(Rendered images with source text)

######

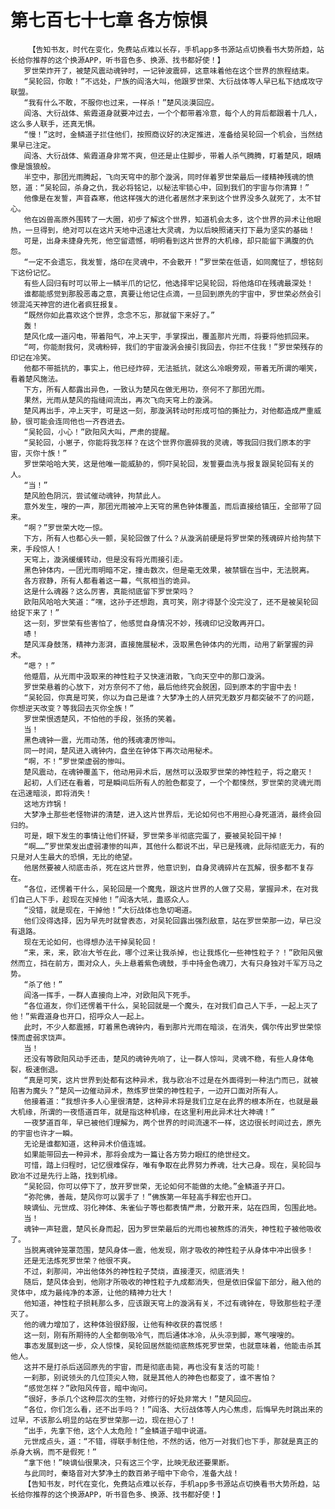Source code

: # 第七百七十七章 各方惊惧
        【告知书友，时代在变化，免费站点难以长存，手机app多书源站点切换看书大势所趋，站长给你推荐的这个换源APP，听书音色多、换源、找书都好使！】
       罗世荣炸开了，被楚风震动魂钟时，一记钟波震碎，这意味着他在这个世界的旅程结束。
       “吴轮回，你敢！”不远处，尸族的阎洛大叫，他跟罗世荣、大衍战体等人早已私下结成攻守联盟。
       “我有什么不敢，不服你也过来，一样杀！”楚风淡漠回应。
       阎洛、大衍战体、紫霞道身就要冲过去，一个个都带着冷意，每个人的背后都跟着十几人，这么多人联手，还真无惧。
       “慢！”这时，金鳞道子拦住他们，按照商议好的决定推进，准备给吴轮回一个机会，当然结果早已注定。
       阎洛、大衍战体、紫霞道身非常不爽，但还是止住脚步，带着人杀气腾腾，盯着楚风，眼睛像是饿狼般。
       半空中，那团光雨腾起，飞向天穹中的那个漩涡，同时伴着罗世荣最后一缕精神残魂的愤怒，道：“吴轮回，杀身之仇，我必将铭记，以秘法牢锁心中，回到我们的宇宙与你清算！”
       他像是在发誓，声音森寒，他这样强大的进化者居然才来到这个世界没多久就死了，太不甘心。
       他在凶兽高原外围转了一大圈，初步了解这个世界，知道机会太多，这个世界的异术让他眼热，一旦得到，绝对可以在这片天地中迅速壮大灵魂，为以后映照诸天打下最为坚实的基础！
       可是，出身未捷身先死，他空留遗憾，明明看到这片世界的大机缘，却只能留下满腹的仇怨。
       “一定不会遗忘，我发誓，烙印在灵魂中，不会散开！”罗世荣在低语，如同魔怔了，想铭刻下这份记忆。
       有些人回归有时可以带上一鳞半爪的记忆，他选择牢记吴轮回，将他烙印在残魂最深处！
       谁都能感觉到那股恶毒之意，真要让他记住点滴，一旦回到原先的宇宙中，罗世荣必然会引领混沌天神宫的进化者疯狂报复。
       “既然你如此喜欢这个世界，念念不忘，那就留下来好了。”
       轰！
       楚风化成一道闪电，带着阳气，冲上天宇，手掌探出，覆盖那片光雨，将要将他抓回来。
       “呵，你能耐我何，灵魂粉碎，我们的宇宙漩涡会接引我回去，你拦不住我！”罗世荣残存的印记在冷笑。
       他都不带抵抗的，事实上，他已经炸碎，无法抵抗，就这么冷眼旁观，带着无所谓的嘲笑，看着楚风施法。
       下方，所有人都露出异色，一致认为楚风在做无用功，奈何不了那团光雨。
       果然，光雨从楚风的指缝间流出，再次飞向天穹上的漩涡。
       楚风再出手，冲上天宇，可是这一刻，那漩涡转动时形成可怕的撕扯力，对他都造成严重威胁，很可能会连同他也一齐吞进去。
       “吴轮回，小心！”欧阳风大叫，严肃的提醒。
       “吴轮回，小崽子，你能将我怎样？在这个世界你震碎我的灵魂，等我回归我们原本的宇宙，灭你十族！”
       罗世荣哈哈大笑，这是他唯一能威胁的，恫吓吴轮回，发誓要血洗与报复跟吴轮回有关的人。
       “当！”
       楚风脸色阴沉，尝试催动魂钟，拘禁此人。
       意外发生，嗖的一声，那团光雨被冲上天穹的黑色钟体覆盖，而后直接给镇压，全部带了回来。
       “啊？”罗世荣大吃一惊。
       下方，所有人也都心头一颤，吴轮回做了什么？从漩涡前硬是将罗世荣的残魂碎片给拘禁下来，手段惊人！
       天穹上，漩涡缓缓转动，但是没有将光雨接引走。
       黑色钟体内，一团光雨明暗不定，撞击数次，但是毫无效果，被禁锢在当中，无法脱离。
       各方寂静，所有人都看着这一幕，气氛相当的诡异。
       这是什么魂器？这么厉害，真能彻底留下罗世荣吗？
       欧阳风哈哈大笑道：“嘿，这孙子还想跑，真可笑，刚才得瑟个没完没了，还不是被吴轮回给捉下来了！”
       这一刻，罗世荣有些害怕了，他感觉自身情况不妙，残魂印记没敢再开口。
       哧！
       楚风浑身鼓荡，精神力澎湃，直接施展秘术，汲取黑色钟体内的光雨，动用了新掌握的异术。
       “嗯？！”
       他蹙眉，从光雨中汲取来的神性粒子又快速消散，飞向天空中的那口漩涡。
       罗世荣悬着的心放下，对方奈何不了他，最后他终究会脱困，回到原本的宇宙中去！
       “吴轮回，你真是可笑，你以为自己是谁？大梦净土的人研究无数岁月都突破不了的问题，你想逆天改变？等我回去灭你全族！”
       罗世荣恨透楚风，不怕他的手段，张扬的笑着。
       当！
       黑色魂钟一震，光雨动荡，他的残魂凄厉惨叫。
       同一时间，楚风进入魂钟内，盘坐在钟体下再次动用秘术。
       “啊，不！”罗世荣虚弱的惨叫。
       楚风震动，在魂钟覆盖下，他动用异术后，居然可以汲取罗世荣的神性粒子，将之磨灭！
       起初，人们还在看着，可是瞬间后所有人的脸色都变了，一个个都悚然，罗世荣的灵魂光雨在迅速暗淡，即将消失！
       这地方炸锅！
       大梦净土那些老怪物讲的清楚，进入这片世界后，无论如何也不用担心身死道消，最终会回归的。
       可是，眼下发生的事情让他们怀疑，罗世荣多半彻底完蛋了，要被吴轮回干掉！
       “啊……”罗世荣发出虚弱凄惨的叫声，其他什么都说不出，早已是残魂，此际彻底无力，有的只是对人生最大的恐惧，无比的绝望。
       他居然要被人彻底击杀，死在这片世界，他意识到，自身灵魂碎片在瓦解，很多都不复存在。
       “各位，还愣着干什么，吴轮回是一个魔鬼，跟这片世界的人做了交易，掌握异术，在对我们自己人下手，趁现在灭掉他！”阎洛大吼，蛊惑众人。
       “没错，就是现在，干掉他！”大衍战体也急切喝道。
       他们没得选择，因为早先时就曾表态，对吴轮回露出强烈敌意，站在罗世荣那一边，早已没有退路。
       现在无论如何，也得想办法干掉吴轮回！
       “来，来，来，欧冶大爷在此，哪个过来让我杀掉，也让我炼化一些神性粒子？！”欧阳风傲然而立，挡在前方，面对众人，头上悬着紫色魂鼓，手中持金色魂刀，大有只身独对千军万马之势。
       “杀了他！”
       阎洛一挥手，一群人直接向上冲，对欧阳风下死手。
       “各位道友，你们还愣着干什么，吴轮回就是一个魔头，在对我们自己人下手，一起上灭了他！”紫霞道身也开口，招呼众人一起上。
       此时，不少人都震撼，盯着黑色魂钟内，看到那片光雨在暗淡，在消失，偶尔传出罗世荣惊悚而虚弱求饶声。
       当！
       还没有等欧阳风动手还击，楚风的魂钟先响了，让一群人惊叫，灵魂不稳，有些人身体龟裂，极速倒退。
       “真是可笑，这片世界到处都有这种异术，我与欧冶不过是在外面得到一种法门而已，就被陷害为魔头？”楚风一边催动异术，熬炼罗世荣的神性粒子，一边开口面对所有人。
       他接着道：“我想许多人心里很清楚，这种异术将是我们立足在此界的根本所在，也就是最大机缘，所谓的一夜悟道百年，就是指这种机缘，在这里利用此异术壮大神魂！”
       一夜梦道百年，早已被他们理解为，两个世界的时间流速不一样，这边很长时间过去，原先的宇宙也许才一瞬。
       无论是谁都知道，这种异术价值连城。
       如果能带回去一种异术，那将会成为一篇让各方势力眼红的绝世经文。
       可惜，踏上归程时，记忆很难保存，唯有争取在此界努力养魂，壮大己身。现在，吴轮回与欧冶不过是先行上路，找到机缘。
       “吴轮回，你可以停下了，放开罗世荣，无论如何不能做的太绝。”金鳞道子开口。
       “弥陀佛，善哉，楚风你可以罢手了！”佛族第一年轻高手释宏也开口。
       映谪仙、元世成、羽化神体、朱雀仙子等也都表情严肃，分散开来，站在四周，包围此地。
       当！
       魂钟一声轻震，楚风长身而起，因为罗世荣最后的光雨也被熬炼的消失，神性粒子被他吸收了。
       当脱离魂钟笼罩范围，楚风身体一震，他发现，刚才吸收的神性粒子从身体中冲出很多！
       还是无法炼死罗世荣？他很不爽。
       不过，刹那间，冲出他体外的神性粒子焚烧，直接湮灭，彻底消失！
       随后，楚风体会到，他刚才所吸收的神性粒子九成都消失，但是依旧保留下部分，融入他的灵体中，成为最纯净的本源，让他的精神力壮大！
       他知道，神性粒子损耗那么多，应该跟天穹上的漩涡有关，不过有魂钟在，导致那些粒子湮灭了。
       他的魂力增加了，这种体验很舒服，让他有种收获的喜悦感！
       这一刻，刚有所期待的人全都倒吸冷气，而后通体冰冷，从头凉到脚，寒气嗖嗖的。
       事态发展到这一步，众人惊悚，吴轮回居然能彻底熬炼死罗世荣，也就意味着，他能击杀其他人。
       这并不是打杀后送回原先的宇宙，而是彻底击毙，再也没有复活的可能！
       一刹那，别说领头的几位顶尖人物，就是其他人的神色也都变了，谁不害怕？
       “感觉怎样？”欧阳风传音，暗中询问。
       “很好，多杀几个这种层次的生物，对修行的好处非常大！”楚风回应。
       “各位，你们怎么看，还不出手吗？！”阎洛、大衍战体等人内心焦虑，后悔早先时跳出来的过早，不该那么明显的站在罗世荣那一边，现在担心了！
       “出手，先拿下他，这个人太危险！”金鳞道子暗中说道。
       元世成点头，道：“不错，得联手制住他，不然的话，他万一对我们也下手，那就是真正的杀身大祸，而不是假死！”
       “拿下他！”映谪仙很果决，只有这三个字，比映无敌还要果断。
       与此同时，秦珞音对大梦净土的数百弟子暗中下命令，准备大战！
       【告知书友，时代在变化，免费站点难以长存，手机app多书源站点切换看书大势所趋，站长给你推荐的这个换源APP，听书音色多、换源、找书都好使！】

######

→ Work instruction:
Take the line above containing "下方，所有人也都心头一颤，吴", the line containing "他知道，神性粒子损耗那么多，", and all lines in between, and copy them exactly without anything else.

→ Response to the task:
       下方，所有人也都心头一颤，吴轮回做了什么？从漩涡前硬是将罗世荣的残魂碎片给拘禁下来，手段惊人！
       天穹上，漩涡缓缓转动，但是没有将光雨接引走。
       黑色钟体内，一团光雨明暗不定，撞击数次，但是毫无效果，被禁锢在当中，无法脱离。
       各方寂静，所有人都看着这一幕，气氛相当的诡异。
       这是什么魂器？这么厉害，真能彻底留下罗世荣吗？
       欧阳风哈哈大笑道：“嘿，这孙子还想跑，真可笑，刚才得瑟个没完没了，还不是被吴轮回给捉下来了！”
       这一刻，罗世荣有些害怕了，他感觉自身情况不妙，残魂印记没敢再开口。
       哧！
       楚风浑身鼓荡，精神力澎湃，直接施展秘术，汲取黑色钟体内的光雨，动用了新掌握的异术。
       “嗯？！”
       他蹙眉，从光雨中汲取来的神性粒子又快速消散，飞向天空中的那口漩涡。
       罗世荣悬着的心放下，对方奈何不了他，最后他终究会脱困，回到原本的宇宙中去！
       “吴轮回，你真是可笑，你以为自己是谁？大梦净土的人研究无数岁月都突破不了的问题，你想逆天改变？等我回去灭你全族！”
       罗世荣恨透楚风，不怕他的手段，张扬的笑着。
       当！
       黑色魂钟一震，光雨动荡，他的残魂凄厉惨叫。
       同一时间，楚风进入魂钟内，盘坐在钟体下再次动用秘术。
       “啊，不！”罗世荣虚弱的惨叫。
       楚风震动，在魂钟覆盖下，他动用异术后，居然可以汲取罗世荣的神性粒子，将之磨灭！
       起初，人们还在看着，可是瞬间后所有人的脸色都变了，一个个都悚然，罗世荣的灵魂光雨在迅速暗淡，即将消失！
       这地方炸锅！
       大梦净土那些老怪物讲的清楚，进入这片世界后，无论如何也不用担心身死道消，最终会回归的。
       可是，眼下发生的事情让他们怀疑，罗世荣多半彻底完蛋了，要被吴轮回干掉！
       “啊……”罗世荣发出虚弱凄惨的叫声，其他什么都说不出，早已是残魂，此际彻底无力，有的只是对人生最大的恐惧，无比的绝望。
       他居然要被人彻底击杀，死在这片世界，他意识到，自身灵魂碎片在瓦解，很多都不复存在。
       “各位，还愣着干什么，吴轮回是一个魔鬼，跟这片世界的人做了交易，掌握异术，在对我们自己人下手，趁现在灭掉他！”阎洛大吼，蛊惑众人。
       “没错，就是现在，干掉他！”大衍战体也急切喝道。
       他们没得选择，因为早先时就曾表态，对吴轮回露出强烈敌意，站在罗世荣那一边，早已没有退路。
       现在无论如何，也得想办法干掉吴轮回！
       “来，来，来，欧冶大爷在此，哪个过来让我杀掉，也让我炼化一些神性粒子？！”欧阳风傲然而立，挡在前方，面对众人，头上悬着紫色魂鼓，手中持金色魂刀，大有只身独对千军万马之势。
       “杀了他！”
       阎洛一挥手，一群人直接向上冲，对欧阳风下死手。
       “各位道友，你们还愣着干什么，吴轮回就是一个魔头，在对我们自己人下手，一起上灭了他！”紫霞道身也开口，招呼众人一起上。
       此时，不少人都震撼，盯着黑色魂钟内，看到那片光雨在暗淡，在消失，偶尔传出罗世荣惊悚而虚弱求饶声。
       当！
       还没有等欧阳风动手还击，楚风的魂钟先响了，让一群人惊叫，灵魂不稳，有些人身体龟裂，极速倒退。
       “真是可笑，这片世界到处都有这种异术，我与欧冶不过是在外面得到一种法门而已，就被陷害为魔头？”楚风一边催动异术，熬炼罗世荣的神性粒子，一边开口面对所有人。
       他接着道：“我想许多人心里很清楚，这种异术将是我们立足在此界的根本所在，也就是最大机缘，所谓的一夜悟道百年，就是指这种机缘，在这里利用此异术壮大神魂！”
       一夜梦道百年，早已被他们理解为，两个世界的时间流速不一样，这边很长时间过去，原先的宇宙也许才一瞬。
       无论是谁都知道，这种异术价值连城。
       如果能带回去一种异术，那将会成为一篇让各方势力眼红的绝世经文。
       可惜，踏上归程时，记忆很难保存，唯有争取在此界努力养魂，壮大己身。现在，吴轮回与欧冶不过是先行上路，找到机缘。
       “吴轮回，你可以停下了，放开罗世荣，无论如何不能做的太绝。”金鳞道子开口。
       “弥陀佛，善哉，楚风你可以罢手了！”佛族第一年轻高手释宏也开口。
       映谪仙、元世成、羽化神体、朱雀仙子等也都表情严肃，分散开来，站在四周，包围此地。
       当！
       魂钟一声轻震，楚风长身而起，因为罗世荣最后的光雨也被熬炼的消失，神性粒子被他吸收了。
       当脱离魂钟笼罩范围，楚风身体一震，他发现，刚才吸收的神性粒子从身体中冲出很多！
       还是无法炼死罗世荣？他很不爽。
       不过，刹那间，冲出他体外的神性粒子焚烧，直接湮灭，彻底消失！
       随后，楚风体会到，他刚才所吸收的神性粒子九成都消失，但是依旧保留下部分，融入他的灵体中，成为最纯净的本源，让他的精神力壮大！
       他知道，神性粒子损耗那么多，应该跟天穹上的漩涡有关，不过有魂钟在，导致那些粒子湮灭了。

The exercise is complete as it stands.